═════ Listed records

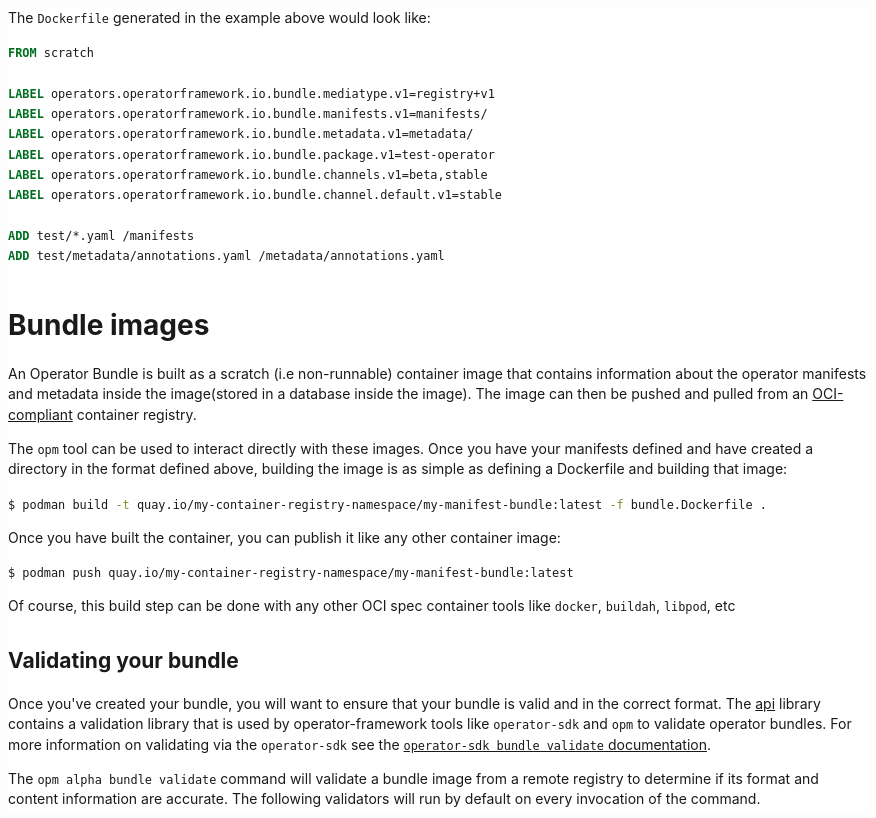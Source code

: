 The `Dockerfile` generated in the example above would look like:

```Dockerfile
FROM scratch

LABEL operators.operatorframework.io.bundle.mediatype.v1=registry+v1
LABEL operators.operatorframework.io.bundle.manifests.v1=manifests/
LABEL operators.operatorframework.io.bundle.metadata.v1=metadata/
LABEL operators.operatorframework.io.bundle.package.v1=test-operator
LABEL operators.operatorframework.io.bundle.channels.v1=beta,stable
LABEL operators.operatorframework.io.bundle.channel.default.v1=stable

ADD test/*.yaml /manifests
ADD test/metadata/annotations.yaml /metadata/annotations.yaml
```

# Bundle images

An Operator Bundle is built as a scratch (i.e non-runnable) container image that contains information about the operator manifests and metadata inside the image(stored in a database inside the image). The image can then be pushed and pulled from an [OCI-compliant](https://github.com/opencontainers/image-spec/blob/master/spec.md) container registry.

The `opm` tool can be used to interact directly with these images. Once you have your manifests defined and have created a directory in the format defined above, building the image is as simple as defining a Dockerfile and building that image:

```
```

```sh
$ podman build -t quay.io/my-container-registry-namespace/my-manifest-bundle:latest -f bundle.Dockerfile .
```

Once you have built the container, you can publish it like any other container image:

```sh
$ podman push quay.io/my-container-registry-namespace/my-manifest-bundle:latest
```

Of course, this build step can be done with any other OCI spec container tools like `docker`, `buildah`, `libpod`, etc

## Validating your bundle

Once you've created your bundle, you will want to ensure that your bundle is valid and in the correct format. The [api][api-repo] library contains a validation library that is used by operator-framework tools like `operator-sdk` and `opm` to validate operator bundles. For more information on validating via the `operator-sdk` see the [`operator-sdk bundle validate` documentation][sdk-bundle-validate].

The `opm alpha bundle validate` command will validate a bundle image from a remote registry to determine if its format and content information are accurate.
The following validators will run by default on every invocation of the command.


[api-repo]: https://github.com/operator-framework/api/tree/master/pkg/validation
[sdk-bundle-validate]: https://sdk.operatorframework.io/docs/cli/operator-sdk_bundle_validate/#operator-sdk-bundle-validate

══════════

Could you copy every line in the records that holds "have"?

Result -
The `opm` tool can be used to interact directly with these images. Once you have your manifests defined and have created a directory in the format defined above, building the image is as simple as defining a Dockerfile and building that image:
Once you have built the container, you can publish it like any other container image:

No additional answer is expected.